● Exercise:
Present the lines below again, exactly as they stand.

● Dataset records:
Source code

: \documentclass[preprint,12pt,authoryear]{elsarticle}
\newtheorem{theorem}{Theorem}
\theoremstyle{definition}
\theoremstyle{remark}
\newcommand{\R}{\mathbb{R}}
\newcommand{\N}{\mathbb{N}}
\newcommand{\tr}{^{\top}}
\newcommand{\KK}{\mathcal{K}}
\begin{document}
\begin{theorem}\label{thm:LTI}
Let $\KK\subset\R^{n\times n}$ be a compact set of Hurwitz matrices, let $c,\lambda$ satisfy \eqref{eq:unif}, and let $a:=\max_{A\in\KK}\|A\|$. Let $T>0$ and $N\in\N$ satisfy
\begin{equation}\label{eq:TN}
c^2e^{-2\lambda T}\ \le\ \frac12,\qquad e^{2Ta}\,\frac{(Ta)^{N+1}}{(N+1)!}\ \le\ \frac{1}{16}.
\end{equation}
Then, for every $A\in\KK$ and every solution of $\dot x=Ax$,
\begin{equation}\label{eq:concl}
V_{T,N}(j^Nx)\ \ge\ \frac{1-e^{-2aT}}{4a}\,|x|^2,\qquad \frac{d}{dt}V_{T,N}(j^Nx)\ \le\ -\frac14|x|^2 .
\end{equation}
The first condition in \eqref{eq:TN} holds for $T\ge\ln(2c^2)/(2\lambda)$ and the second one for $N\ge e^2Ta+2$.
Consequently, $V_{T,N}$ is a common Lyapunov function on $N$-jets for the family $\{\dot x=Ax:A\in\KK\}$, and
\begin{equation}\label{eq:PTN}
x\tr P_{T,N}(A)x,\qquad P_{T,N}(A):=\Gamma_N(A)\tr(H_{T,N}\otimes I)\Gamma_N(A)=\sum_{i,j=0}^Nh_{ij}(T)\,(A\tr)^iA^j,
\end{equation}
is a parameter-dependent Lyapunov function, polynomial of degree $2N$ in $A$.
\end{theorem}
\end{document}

● Answer section:
Source code

: \documentclass[preprint,12pt,authoryear]{elsarticle}
\newtheorem{theorem}{Theorem}
\theoremstyle{definition}
\theoremstyle{remark}
\newcommand{\R}{\mathbb{R}}
\newcommand{\N}{\mathbb{N}}
\newcommand{\tr}{^{\top}}
\newcommand{\KK}{\mathcal{K}}
\begin{document}
\begin{theorem}\label{thm:LTI}
Let $\KK\subset\R^{n\times n}$ be a compact set of Hurwitz matrices, let $c,\lambda$ satisfy \eqref{eq:unif}, and let $a:=\max_{A\in\KK}\|A\|$. Let $T>0$ and $N\in\N$ satisfy
\begin{equation}\label{eq:TN}
c^2e^{-2\lambda T}\ \le\ \frac12,\qquad e^{2Ta}\,\frac{(Ta)^{N+1}}{(N+1)!}\ \le\ \frac{1}{16}.
\end{equation}
Then, for every $A\in\KK$ and every solution of $\dot x=Ax$,
\begin{equation}\label{eq:concl}
V_{T,N}(j^Nx)\ \ge\ \frac{1-e^{-2aT}}{4a}\,|x|^2,\qquad \frac{d}{dt}V_{T,N}(j^Nx)\ \le\ -\frac14|x|^2 .
\end{equation}
The first condition in \eqref{eq:TN} holds for $T\ge\ln(2c^2)/(2\lambda)$ and the second one for $N\ge e^2Ta+2$.
Consequently, $V_{T,N}$ is a common Lyapunov function on $N$-jets for the family $\{\dot x=Ax:A\in\KK\}$, and
\begin{equation}\label{eq:PTN}
x\tr P_{T,N}(A)x,\qquad P_{T,N}(A):=\Gamma_N(A)\tr(H_{T,N}\otimes I)\Gamma_N(A)=\sum_{i,j=0}^Nh_{ij}(T)\,(A\tr)^iA^j,
\end{equation}
is a parameter-dependent Lyapunov function, polynomial of degree $2N$ in $A$.
\end{theorem}
\end{document}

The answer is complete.